→ **WORK TASK**
Set out exactly every line of the entries below, starting at the line that holds "1. Open your" and stopping after the line that holds "5. Click **Upload**.".

→ **DATA RECORDS**
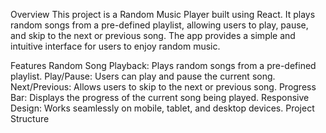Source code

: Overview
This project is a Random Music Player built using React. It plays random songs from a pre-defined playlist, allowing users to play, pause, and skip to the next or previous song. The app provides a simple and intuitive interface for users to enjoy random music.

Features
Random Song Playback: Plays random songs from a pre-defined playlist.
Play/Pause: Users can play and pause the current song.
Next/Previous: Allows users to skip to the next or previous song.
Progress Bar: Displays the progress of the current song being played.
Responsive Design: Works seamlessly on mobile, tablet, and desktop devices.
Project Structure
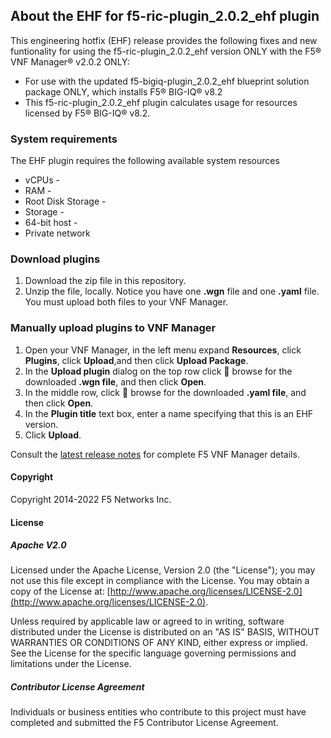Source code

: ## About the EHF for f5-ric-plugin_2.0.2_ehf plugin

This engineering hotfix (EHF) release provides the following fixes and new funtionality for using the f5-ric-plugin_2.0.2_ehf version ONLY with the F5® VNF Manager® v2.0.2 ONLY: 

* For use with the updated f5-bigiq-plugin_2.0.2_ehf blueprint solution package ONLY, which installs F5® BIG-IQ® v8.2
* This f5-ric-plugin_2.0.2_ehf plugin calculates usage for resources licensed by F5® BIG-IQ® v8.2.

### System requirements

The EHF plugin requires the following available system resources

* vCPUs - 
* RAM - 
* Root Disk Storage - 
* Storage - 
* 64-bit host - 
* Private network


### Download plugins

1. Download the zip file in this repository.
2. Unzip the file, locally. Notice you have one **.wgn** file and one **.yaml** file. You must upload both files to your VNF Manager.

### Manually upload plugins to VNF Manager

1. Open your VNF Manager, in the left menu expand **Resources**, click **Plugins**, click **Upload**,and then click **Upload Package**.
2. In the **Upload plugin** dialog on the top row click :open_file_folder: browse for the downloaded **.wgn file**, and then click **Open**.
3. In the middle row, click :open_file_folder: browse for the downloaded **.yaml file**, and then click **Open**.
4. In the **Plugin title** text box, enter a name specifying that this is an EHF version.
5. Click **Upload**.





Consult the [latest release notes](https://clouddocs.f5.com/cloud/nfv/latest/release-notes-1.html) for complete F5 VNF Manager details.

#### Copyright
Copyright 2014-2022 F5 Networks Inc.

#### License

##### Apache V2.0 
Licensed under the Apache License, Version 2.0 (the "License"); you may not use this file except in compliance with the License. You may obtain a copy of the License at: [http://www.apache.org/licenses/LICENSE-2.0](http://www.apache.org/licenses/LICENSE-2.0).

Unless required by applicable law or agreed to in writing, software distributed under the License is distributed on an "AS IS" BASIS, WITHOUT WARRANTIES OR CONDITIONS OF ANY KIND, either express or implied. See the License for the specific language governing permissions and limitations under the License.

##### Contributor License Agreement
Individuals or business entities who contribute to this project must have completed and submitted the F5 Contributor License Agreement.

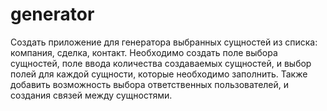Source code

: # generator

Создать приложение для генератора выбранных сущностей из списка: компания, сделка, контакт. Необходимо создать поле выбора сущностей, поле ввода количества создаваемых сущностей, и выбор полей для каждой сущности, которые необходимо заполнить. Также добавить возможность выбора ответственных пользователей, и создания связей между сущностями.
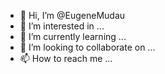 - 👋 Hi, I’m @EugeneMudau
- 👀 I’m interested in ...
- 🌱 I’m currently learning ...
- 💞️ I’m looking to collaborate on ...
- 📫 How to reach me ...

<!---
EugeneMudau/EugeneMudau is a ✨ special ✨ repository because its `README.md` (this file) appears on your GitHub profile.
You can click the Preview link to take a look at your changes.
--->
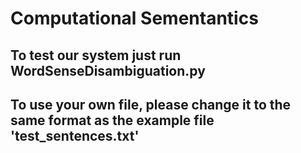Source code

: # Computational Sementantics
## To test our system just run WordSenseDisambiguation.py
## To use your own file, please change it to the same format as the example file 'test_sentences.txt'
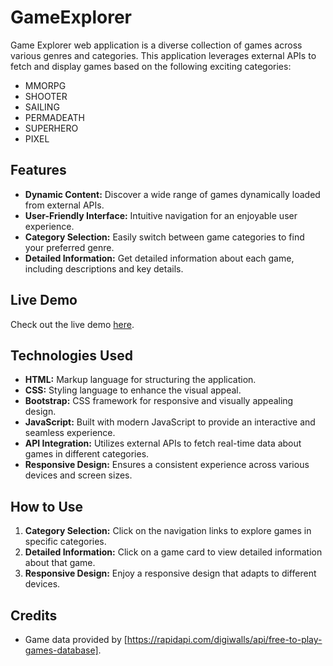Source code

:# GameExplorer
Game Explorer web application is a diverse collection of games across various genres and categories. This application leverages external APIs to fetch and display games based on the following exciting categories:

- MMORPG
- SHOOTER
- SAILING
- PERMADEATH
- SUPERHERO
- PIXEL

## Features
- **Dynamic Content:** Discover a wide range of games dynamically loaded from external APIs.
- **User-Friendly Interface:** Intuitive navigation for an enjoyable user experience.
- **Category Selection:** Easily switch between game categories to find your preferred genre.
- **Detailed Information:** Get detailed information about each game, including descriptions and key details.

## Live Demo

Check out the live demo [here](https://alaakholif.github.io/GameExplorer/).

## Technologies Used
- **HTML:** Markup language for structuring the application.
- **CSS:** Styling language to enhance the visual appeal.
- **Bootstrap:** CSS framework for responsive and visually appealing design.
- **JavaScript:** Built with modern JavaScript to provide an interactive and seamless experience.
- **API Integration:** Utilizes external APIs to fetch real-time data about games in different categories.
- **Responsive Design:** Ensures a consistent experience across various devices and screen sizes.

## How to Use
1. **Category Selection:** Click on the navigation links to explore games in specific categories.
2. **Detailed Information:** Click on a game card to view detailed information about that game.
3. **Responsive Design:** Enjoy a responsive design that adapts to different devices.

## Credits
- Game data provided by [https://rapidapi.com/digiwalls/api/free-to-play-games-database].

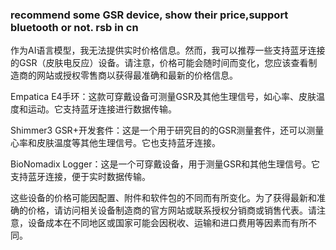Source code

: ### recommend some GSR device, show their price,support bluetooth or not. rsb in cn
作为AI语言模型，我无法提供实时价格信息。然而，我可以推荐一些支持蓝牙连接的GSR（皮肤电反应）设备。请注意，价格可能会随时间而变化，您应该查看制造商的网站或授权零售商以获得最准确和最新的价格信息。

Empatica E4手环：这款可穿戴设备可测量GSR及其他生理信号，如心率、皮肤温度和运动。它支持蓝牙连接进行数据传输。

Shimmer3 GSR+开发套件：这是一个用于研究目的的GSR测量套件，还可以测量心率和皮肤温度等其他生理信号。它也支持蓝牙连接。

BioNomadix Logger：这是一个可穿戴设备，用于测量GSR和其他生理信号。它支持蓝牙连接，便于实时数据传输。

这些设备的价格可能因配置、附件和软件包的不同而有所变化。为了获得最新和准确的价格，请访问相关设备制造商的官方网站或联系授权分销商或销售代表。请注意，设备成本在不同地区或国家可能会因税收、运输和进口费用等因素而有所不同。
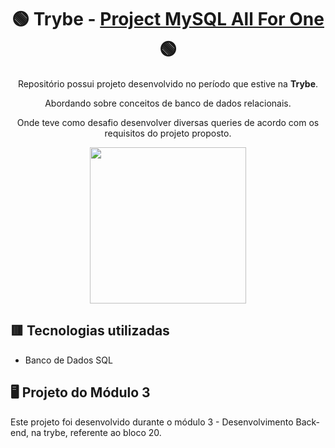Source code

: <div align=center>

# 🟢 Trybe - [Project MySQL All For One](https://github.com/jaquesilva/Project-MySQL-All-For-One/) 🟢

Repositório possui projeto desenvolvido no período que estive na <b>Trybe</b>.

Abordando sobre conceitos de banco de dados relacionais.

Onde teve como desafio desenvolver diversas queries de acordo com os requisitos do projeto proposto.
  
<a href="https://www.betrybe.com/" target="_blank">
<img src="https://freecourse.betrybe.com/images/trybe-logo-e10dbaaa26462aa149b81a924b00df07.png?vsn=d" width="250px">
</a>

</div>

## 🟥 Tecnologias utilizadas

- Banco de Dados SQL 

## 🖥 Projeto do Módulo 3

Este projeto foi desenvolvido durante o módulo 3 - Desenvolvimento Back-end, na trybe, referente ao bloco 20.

→ **OUTPUT**
1. Open your VNF Manager, in the left menu expand **Resources**, click **Plugins**, click **Upload**,and then click **Upload Package**.
2. In the **Upload plugin** dialog on the top row click :open_file_folder: browse for the downloaded **.wgn file**, and then click **Open**.
3. In the middle row, click :open_file_folder: browse for the downloaded **.yaml file**, and then click **Open**.
4. In the **Plugin title** text box, enter a name specifying that this is an EHF version.
5. Click **Upload**.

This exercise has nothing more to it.